346 Background: Immunotherapy has improved survival for patients with advanced esophageal squamous cell carcinoma (aESCC) and currently is the standard of care for patients with a positive PD-L1 status (CPS ≥10; TPS ≥1%) in the first-line setting. For PD-L1 negative/low, treatment options are limited, and chemotherapy is usually the first choice and associated with adverse events that may impair quality of life. Immunotherapy trials harbor conflicting results in this subgroup of patients, therefore, we performed a systematic review and meta-analysis to evaluate the potential benefit of ICI as single treatment for patients with aESCC and a PD-L1 expression negative/low. Methods: Studies that enrolled patients with aESCC treated with ICI versus chemotherapy in first and second-line settings and provided separate outcomes for patients with PD-L1 negative/low were identified by searching the EMBASE, PubMed and Cochrane databases. The outcomes evaluated were Overall Survival (OS), Progression Free-Survival (PFS) and Treatment-Emergent Adverse Events (TEAE).
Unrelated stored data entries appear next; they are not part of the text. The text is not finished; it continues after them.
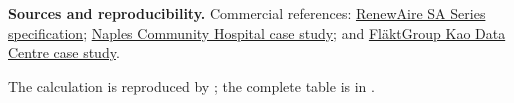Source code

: \documentclass[9pt,a4paper]{article}
\begin{document}
\textbf{Sources and reproducibility.}
Commercial references:
\href{https://renewaire.com/wp-content/uploads/2025/05/Submittal-SASeries-Sept2021-1.pdf}{RenewAire SA Series specification};
\href{https://renewaire.com/casestudies/naples-community-hospital/}{Naples Community Hospital case study}; and
\href{https://www.flaktgroup.com/en/references/kao-data-center/}{FläktGroup Kao Data Centre case study}.

The calculation is reproduced by
; the complete table is in
.
\end{document}
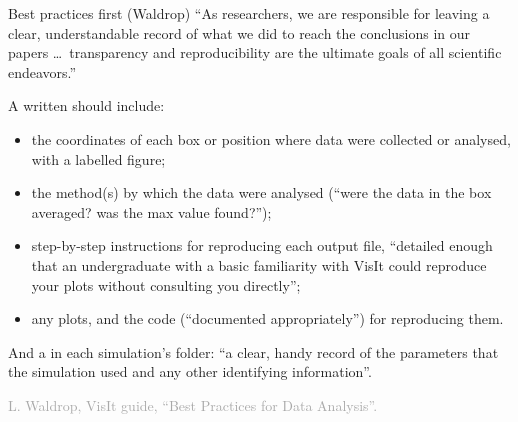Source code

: \documentclass[aspectratio=169,11pt]{beamer}
\newcommand{\sourcecredit}[1]{\vfill\begin{flushright}\tiny\textcolor{DarkGray}{#1}\end{flushright}}
\begin{document}
\begin{frame}{Best practices first (Waldrop)}
\label{fr:practice}
\footnotesize
``As researchers, we are responsible for leaving a clear, understandable record of what we did to reach the conclusions in our papers \dots\ transparency and reproducibility are the ultimate goals of all scientific endeavors.''

\vspace{1mm}
A written  should include:
\begin{itemize}
  \item the coordinates of each box or position where data were collected or analysed, with a labelled figure;
  \item the method(s) by which the data were analysed (``were the data in the box averaged? was the max value found?'');
  \item step-by-step instructions for reproducing each output file, ``detailed enough that an undergraduate with a basic familiarity with VisIt could reproduce your plots without consulting you directly'';
  \item any plots, and the code (``documented appropriately'') for reproducing them.
\end{itemize}
And a  in each simulation's folder: ``a clear, handy record of the parameters that the simulation used and any other identifying information''.
\sourcecredit{L. Waldrop, VisIt guide, ``Best Practices for Data Analysis''.}
\end{frame}
\end{document}
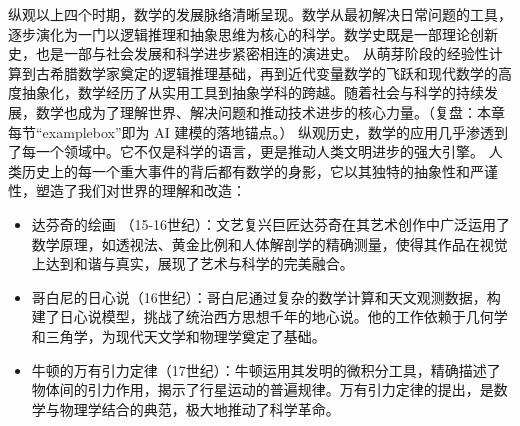 纵观以上四个时期，数学的发展脉络清晰呈现。数学从最初解决日常问题的工具，逐步演化为一门以逻辑推理和抽象思维为核心的科学。数学史既是一部理论创新史，也是一部与社会发展和科学进步紧密相连的演进史。
从萌芽阶段的经验性计算到古希腊数学家奠定的逻辑推理基础，再到近代变量数学的飞跃和现代数学的高度抽象化，数学经历了从实用工具到抽象学科的跨越。随着社会与科学的持续发展，数学也成为了理解世界、解决问题和推动技术进步的核心力量。{（复盘：本章每节“examplebox”即为 AI 建模的落地锚点。）}
纵观历史，数学的应用几乎渗透到了每一个领域中。它不仅是科学的语言，更是推动人类文明进步的强大引擎。
人类历史上的每一个重大事件的背后都有数学的身影，它以其独特的抽象性和严谨性，塑造了我们对世界的理解和改造：
\begin{itemize}
\item 达芬奇的绘画 （15-16世纪）：文艺复兴巨匠达芬奇在其艺术创作中广泛运用了数学原理，如透视法、黄金比例和人体解剖学的精确测量，使得其作品在视觉上达到和谐与真实，展现了艺术与科学的完美融合。
\item 哥白尼的日心说（16世纪）：哥白尼通过复杂的数学计算和天文观测数据，构建了日心说模型，挑战了统治西方思想千年的地心说。他的工作依赖于几何学和三角学，为现代天文学和物理学奠定了基础。
\item 牛顿的万有引力定律（17世纪）：牛顿运用其发明的微积分工具，精确描述了物体间的引力作用，揭示了行星运动的普遍规律。万有引力定律的提出，是数学与物理学结合的典范，极大地推动了科学革命。



\end{itemize}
We pooled hazard ratio (HR) for PFS and OS endpoints and odds ratio (OR) with 95% confidence intervals (CI) for TEAE. Statistical analyses were performed using Revman 5.4 and a random-effects model. I² analysis was used to assess heterogeneity. This meta-analysis was recorded on Prospero ID CRD42023411251. Results: We included 6 randomized clinical trials with a total of 674 individuals in the final analysis. Most studies (5/6) included previously treated patients. ICI monotherapy in aESCC patients and PD-L1 expression negative/low was associated with a better OS (HR 0.86; 95% CI 0.76-0.97; p = 0.02; I² = 0%) and worse PFS (HR 1.37; 95% CI 1.10-1.71; p = 0.005; I² = 0%). Regarding the safety profile, it showed higher grade 3-5 toxicity rates (OR 1.8; 95% CI 1.17-2.78; p = 0.007; I² = 85%) for chemotherapy. Conclusions: ICI is effective for patients with aESCC and low/negative PD-L1 expression with an improvement in OS and a favorable safety profile.